И я словно бы вдруг понял, что люди заблуждаются в любви от желания хорошего. Ясно: они выдумывают единственного от желания иметь единственного на всю жизнь. Их нельзя упрекать за это.
Но все равно я изрек:
— Не надо преувеличивать.
— Что же делать? — беззащитно спросила Маша.
— Можно поступить на работу… Я говорил с Квахадзе… А Сережку в ясли… Я говорил с женой Квахадзе.
— Конечно, я его очень любила, — сказала Маша.
— Плюньте, — посоветовал я.
— Если бы любила, — горько усмехнулась Маша, поправляя самое себя. — Люблю. С этим-то что делать?
Что делать с этим, я не знал.
— Спасибо, доктор, — сказала Маша. — На работу я, конечно, пойду. Завтра же. Стыдно за чужой душой нахлебничать. То вы, то Демидов… Спасибо…
Я знал, как выписывать рецепты, знал, какая флора и фауна в тундре, знал, что порт Находка торгует с Японией, что Чомбе — злейший враг Африки, хоть и сам африканец, что генетик Дубинин проследил на несправедливо заклятой мушке дрозофиле вредное для грядущих поколений влияние радиоактивного облучения выше десяти рентген, но чего-то очень простого и важного я не знал.
Репетирует оркестр.
Это испытание и радость для Камушкина. С одной стороны, хорошо. Любая механическая музыка, даже самая супермодная, живого оркестра не заменит, и лучше она, может быть, а все не то. Нет того состояния праздника, которое создают медные трубы. Или, скажем, в последний путь… Мы еще не дошли до того, чтобы хоронить человека под магнитофон. В тишине и безмолвии — тоже неприлично. Жил, работал, старался, и некому даже ударить медными тарелками в знак прощания. А у нас есть. Но с другой стороны…
— Как это називается? Как это називается? — горячо спрашивает Квахадзе, тыча пальцем туда, где таланты громко заявляют о себе.

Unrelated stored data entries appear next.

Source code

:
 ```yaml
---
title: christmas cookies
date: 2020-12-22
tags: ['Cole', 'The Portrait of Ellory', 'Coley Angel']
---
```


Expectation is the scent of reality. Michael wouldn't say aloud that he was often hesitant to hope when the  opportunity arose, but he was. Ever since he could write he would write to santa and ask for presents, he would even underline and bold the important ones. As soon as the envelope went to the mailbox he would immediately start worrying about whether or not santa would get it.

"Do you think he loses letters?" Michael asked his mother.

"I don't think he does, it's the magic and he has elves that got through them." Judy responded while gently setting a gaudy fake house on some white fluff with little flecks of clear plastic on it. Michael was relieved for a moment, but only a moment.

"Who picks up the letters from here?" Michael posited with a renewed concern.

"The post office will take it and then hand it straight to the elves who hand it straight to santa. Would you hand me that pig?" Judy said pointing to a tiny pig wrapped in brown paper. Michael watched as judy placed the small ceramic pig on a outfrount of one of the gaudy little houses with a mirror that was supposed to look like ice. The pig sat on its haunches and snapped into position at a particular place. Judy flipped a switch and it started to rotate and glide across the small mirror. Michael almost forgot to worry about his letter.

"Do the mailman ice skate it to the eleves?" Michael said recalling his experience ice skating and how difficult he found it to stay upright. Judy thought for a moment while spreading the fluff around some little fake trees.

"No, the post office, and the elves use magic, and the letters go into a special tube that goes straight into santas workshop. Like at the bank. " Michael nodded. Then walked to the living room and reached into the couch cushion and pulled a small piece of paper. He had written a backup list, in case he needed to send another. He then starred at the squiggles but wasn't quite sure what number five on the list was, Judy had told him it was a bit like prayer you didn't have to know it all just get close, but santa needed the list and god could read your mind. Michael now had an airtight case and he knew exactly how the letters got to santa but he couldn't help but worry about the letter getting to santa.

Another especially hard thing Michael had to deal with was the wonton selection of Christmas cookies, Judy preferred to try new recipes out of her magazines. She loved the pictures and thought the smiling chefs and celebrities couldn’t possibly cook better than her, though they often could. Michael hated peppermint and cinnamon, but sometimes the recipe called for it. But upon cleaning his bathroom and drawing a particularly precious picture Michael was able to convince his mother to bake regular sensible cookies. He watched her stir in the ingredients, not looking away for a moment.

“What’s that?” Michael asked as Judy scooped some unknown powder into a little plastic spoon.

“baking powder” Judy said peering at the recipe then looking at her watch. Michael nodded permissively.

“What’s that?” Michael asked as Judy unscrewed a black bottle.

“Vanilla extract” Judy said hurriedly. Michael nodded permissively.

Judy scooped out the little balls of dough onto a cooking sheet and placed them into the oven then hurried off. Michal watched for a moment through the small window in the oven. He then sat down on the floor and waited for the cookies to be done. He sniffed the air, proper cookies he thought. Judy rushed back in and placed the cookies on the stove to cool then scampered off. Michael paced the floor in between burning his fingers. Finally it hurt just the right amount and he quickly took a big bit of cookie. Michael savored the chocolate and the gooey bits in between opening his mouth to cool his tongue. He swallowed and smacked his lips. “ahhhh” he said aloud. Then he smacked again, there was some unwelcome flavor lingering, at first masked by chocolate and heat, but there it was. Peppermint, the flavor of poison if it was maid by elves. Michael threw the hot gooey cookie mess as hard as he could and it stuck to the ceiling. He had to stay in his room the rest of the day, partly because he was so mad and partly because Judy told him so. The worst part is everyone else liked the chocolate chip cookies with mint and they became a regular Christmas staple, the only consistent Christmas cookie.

Аптекарь Борис Григорьевич пьет чай в столовой и философствует:
— Конечно, легче из музыкантов сделать пожарников, чем наоборот, но какие же музыканты приедут в Камушкин, чтобы тушить пожар?
Я тоже пью чай в обеденный перерыв.
По-моему, Борис Григорьевич пропускает рюмочку напитка, которого ему дома не дают. Представляю себе, что будет, когда Квахадзе откроет наконец ресторан. Под его руководством вешают на стене огромную репродукцию с картины «Девятый вал» Айвазовского. Уж не знаю, как там в других приморских ресторанах, а у нас будет висеть «Девятый вал». И мужчины будут ходить сюда, как в музей…
Борис Григорьевич маскируется чаем, Квахадзе с середины зала прицеливается, ровно ли висит картина, а из-за полустеклянных стен замедленно плывет неторопливая полечка.
— Как это називается, черт возьми! — нервничает Квахадзе.
— Полька-бабочка, — говорю я.
Он отмахивается от меня.
Я сижу лицом к стеклу, и мне видно, как в конце длинной боковой улочки, у открытых дверей пожарного сарая, летают в воздухе руки капельмейстера, повторяя однообразные движения.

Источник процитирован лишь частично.